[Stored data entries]

=== Section Start ===

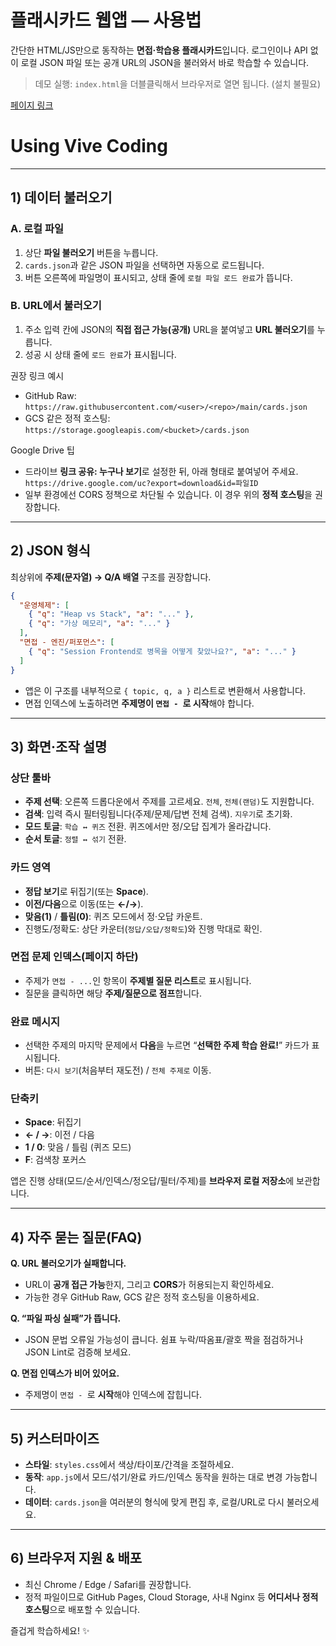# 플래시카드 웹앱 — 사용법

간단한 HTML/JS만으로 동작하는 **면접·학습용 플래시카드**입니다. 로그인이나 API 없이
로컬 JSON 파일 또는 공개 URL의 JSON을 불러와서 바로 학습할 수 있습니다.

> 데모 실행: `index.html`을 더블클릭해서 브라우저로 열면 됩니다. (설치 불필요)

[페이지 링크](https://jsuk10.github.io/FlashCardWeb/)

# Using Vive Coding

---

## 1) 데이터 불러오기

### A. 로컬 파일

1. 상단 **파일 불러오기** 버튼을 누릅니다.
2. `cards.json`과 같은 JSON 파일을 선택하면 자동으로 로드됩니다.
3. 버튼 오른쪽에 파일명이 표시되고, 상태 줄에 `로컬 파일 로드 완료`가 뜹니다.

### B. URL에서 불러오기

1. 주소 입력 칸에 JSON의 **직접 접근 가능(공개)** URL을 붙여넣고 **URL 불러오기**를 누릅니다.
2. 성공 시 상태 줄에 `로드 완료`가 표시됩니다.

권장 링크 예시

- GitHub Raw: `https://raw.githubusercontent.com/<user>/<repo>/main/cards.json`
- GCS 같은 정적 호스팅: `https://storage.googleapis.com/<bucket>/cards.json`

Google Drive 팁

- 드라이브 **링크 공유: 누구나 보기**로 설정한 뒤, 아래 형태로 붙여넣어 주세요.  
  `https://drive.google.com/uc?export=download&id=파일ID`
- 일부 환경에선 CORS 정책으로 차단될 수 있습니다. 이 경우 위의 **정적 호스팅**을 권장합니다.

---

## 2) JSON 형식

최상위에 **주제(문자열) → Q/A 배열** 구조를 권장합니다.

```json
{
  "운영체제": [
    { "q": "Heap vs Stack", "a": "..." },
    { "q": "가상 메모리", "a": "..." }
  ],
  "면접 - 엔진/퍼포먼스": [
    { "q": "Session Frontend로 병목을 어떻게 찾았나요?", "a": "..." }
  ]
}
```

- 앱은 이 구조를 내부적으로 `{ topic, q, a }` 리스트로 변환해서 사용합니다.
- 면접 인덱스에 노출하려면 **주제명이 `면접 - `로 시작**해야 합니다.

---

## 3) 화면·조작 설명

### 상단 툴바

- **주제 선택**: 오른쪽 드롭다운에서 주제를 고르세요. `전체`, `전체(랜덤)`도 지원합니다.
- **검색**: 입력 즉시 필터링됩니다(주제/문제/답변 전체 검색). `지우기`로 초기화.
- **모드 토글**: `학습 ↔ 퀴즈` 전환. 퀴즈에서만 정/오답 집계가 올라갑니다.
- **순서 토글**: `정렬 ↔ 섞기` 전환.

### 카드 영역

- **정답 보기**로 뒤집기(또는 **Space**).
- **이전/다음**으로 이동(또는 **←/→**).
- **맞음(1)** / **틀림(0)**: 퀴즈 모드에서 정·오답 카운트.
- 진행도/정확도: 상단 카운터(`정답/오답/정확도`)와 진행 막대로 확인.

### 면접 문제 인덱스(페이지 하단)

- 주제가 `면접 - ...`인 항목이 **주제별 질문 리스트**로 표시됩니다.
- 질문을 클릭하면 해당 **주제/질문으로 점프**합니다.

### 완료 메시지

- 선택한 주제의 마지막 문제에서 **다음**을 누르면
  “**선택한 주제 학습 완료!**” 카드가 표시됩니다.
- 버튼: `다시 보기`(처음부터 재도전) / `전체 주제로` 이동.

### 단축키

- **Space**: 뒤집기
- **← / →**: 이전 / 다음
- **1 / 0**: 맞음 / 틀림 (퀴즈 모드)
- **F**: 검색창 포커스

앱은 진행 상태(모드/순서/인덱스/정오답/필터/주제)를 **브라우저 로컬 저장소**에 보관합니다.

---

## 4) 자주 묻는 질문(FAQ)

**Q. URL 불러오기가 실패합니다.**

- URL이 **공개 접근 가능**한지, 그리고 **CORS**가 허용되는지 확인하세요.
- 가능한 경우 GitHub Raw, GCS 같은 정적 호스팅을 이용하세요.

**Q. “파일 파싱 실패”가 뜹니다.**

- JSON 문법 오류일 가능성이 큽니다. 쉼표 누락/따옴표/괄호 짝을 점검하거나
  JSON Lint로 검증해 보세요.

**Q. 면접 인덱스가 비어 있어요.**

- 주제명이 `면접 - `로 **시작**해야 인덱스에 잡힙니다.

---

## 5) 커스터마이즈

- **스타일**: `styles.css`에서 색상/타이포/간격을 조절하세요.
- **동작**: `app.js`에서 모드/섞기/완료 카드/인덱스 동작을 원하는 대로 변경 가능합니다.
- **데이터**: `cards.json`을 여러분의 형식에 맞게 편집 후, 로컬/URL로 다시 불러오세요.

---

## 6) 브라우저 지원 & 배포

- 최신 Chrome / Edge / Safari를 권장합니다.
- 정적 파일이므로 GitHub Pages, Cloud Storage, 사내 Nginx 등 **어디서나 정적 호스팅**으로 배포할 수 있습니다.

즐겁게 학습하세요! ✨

=== Section End ===

**WORK TASK**:
The entries are to be restated word for word, and no picture should appear in the copy.

**TASK ANSWER**:
# 플래시카드 웹앱 — 사용법

간단한 HTML/JS만으로 동작하는 **면접·학습용 플래시카드**입니다. 로그인이나 API 없이
로컬 JSON 파일 또는 공개 URL의 JSON을 불러와서 바로 학습할 수 있습니다.

> 데모 실행: `index.html`을 더블클릭해서 브라우저로 열면 됩니다. (설치 불필요)

[페이지 링크](https://jsuk10.github.io/FlashCardWeb/)

# Using Vive Coding

---

## 1) 데이터 불러오기

### A. 로컬 파일

1. 상단 **파일 불러오기** 버튼을 누릅니다.
2. `cards.json`과 같은 JSON 파일을 선택하면 자동으로 로드됩니다.
3. 버튼 오른쪽에 파일명이 표시되고, 상태 줄에 `로컬 파일 로드 완료`가 뜹니다.

### B. URL에서 불러오기

1. 주소 입력 칸에 JSON의 **직접 접근 가능(공개)** URL을 붙여넣고 **URL 불러오기**를 누릅니다.
2. 성공 시 상태 줄에 `로드 완료`가 표시됩니다.

권장 링크 예시

- GitHub Raw: `https://raw.githubusercontent.com/<user>/<repo>/main/cards.json`
- GCS 같은 정적 호스팅: `https://storage.googleapis.com/<bucket>/cards.json`

Google Drive 팁

- 드라이브 **링크 공유: 누구나 보기**로 설정한 뒤, 아래 형태로 붙여넣어 주세요.  
  `https://drive.google.com/uc?export=download&id=파일ID`
- 일부 환경에선 CORS 정책으로 차단될 수 있습니다. 이 경우 위의 **정적 호스팅**을 권장합니다.

---

## 2) JSON 형식

최상위에 **주제(문자열) → Q/A 배열** 구조를 권장합니다.

```json
{
  "운영체제": [
    { "q": "Heap vs Stack", "a": "..." },
    { "q": "가상 메모리", "a": "..." }
  ],
  "면접 - 엔진/퍼포먼스": [
    { "q": "Session Frontend로 병목을 어떻게 찾았나요?", "a": "..." }
  ]
}
```

- 앱은 이 구조를 내부적으로 `{ topic, q, a }` 리스트로 변환해서 사용합니다.
- 면접 인덱스에 노출하려면 **주제명이 `면접 - `로 시작**해야 합니다.

---

## 3) 화면·조작 설명

### 상단 툴바

- **주제 선택**: 오른쪽 드롭다운에서 주제를 고르세요. `전체`, `전체(랜덤)`도 지원합니다.
- **검색**: 입력 즉시 필터링됩니다(주제/문제/답변 전체 검색). `지우기`로 초기화.
- **모드 토글**: `학습 ↔ 퀴즈` 전환. 퀴즈에서만 정/오답 집계가 올라갑니다.
- **순서 토글**: `정렬 ↔ 섞기` 전환.

### 카드 영역

- **정답 보기**로 뒤집기(또는 **Space**).
- **이전/다음**으로 이동(또는 **←/→**).
- **맞음(1)** / **틀림(0)**: 퀴즈 모드에서 정·오답 카운트.
- 진행도/정확도: 상단 카운터(`정답/오답/정확도`)와 진행 막대로 확인.

### 면접 문제 인덱스(페이지 하단)

- 주제가 `면접 - ...`인 항목이 **주제별 질문 리스트**로 표시됩니다.
- 질문을 클릭하면 해당 **주제/질문으로 점프**합니다.

### 완료 메시지

- 선택한 주제의 마지막 문제에서 **다음**을 누르면
  “**선택한 주제 학습 완료!**” 카드가 표시됩니다.
- 버튼: `다시 보기`(처음부터 재도전) / `전체 주제로` 이동.

### 단축키

- **Space**: 뒤집기
- **← / →**: 이전 / 다음
- **1 / 0**: 맞음 / 틀림 (퀴즈 모드)
- **F**: 검색창 포커스

앱은 진행 상태(모드/순서/인덱스/정오답/필터/주제)를 **브라우저 로컬 저장소**에 보관합니다.

---

## 4) 자주 묻는 질문(FAQ)

**Q. URL 불러오기가 실패합니다.**

- URL이 **공개 접근 가능**한지, 그리고 **CORS**가 허용되는지 확인하세요.
- 가능한 경우 GitHub Raw, GCS 같은 정적 호스팅을 이용하세요.

**Q. “파일 파싱 실패”가 뜹니다.**

- JSON 문법 오류일 가능성이 큽니다. 쉼표 누락/따옴표/괄호 짝을 점검하거나
  JSON Lint로 검증해 보세요.

**Q. 면접 인덱스가 비어 있어요.**

- 주제명이 `면접 - `로 **시작**해야 인덱스에 잡힙니다.

---

## 5) 커스터마이즈

- **스타일**: `styles.css`에서 색상/타이포/간격을 조절하세요.
- **동작**: `app.js`에서 모드/섞기/완료 카드/인덱스 동작을 원하는 대로 변경 가능합니다.
- **데이터**: `cards.json`을 여러분의 형식에 맞게 편집 후, 로컬/URL로 다시 불러오세요.

---

## 6) 브라우저 지원 & 배포

- 최신 Chrome / Edge / Safari를 권장합니다.
- 정적 파일이므로 GitHub Pages, Cloud Storage, 사내 Nginx 등 **어디서나 정적 호스팅**으로 배포할 수 있습니다.

즐겁게 학습하세요! ✨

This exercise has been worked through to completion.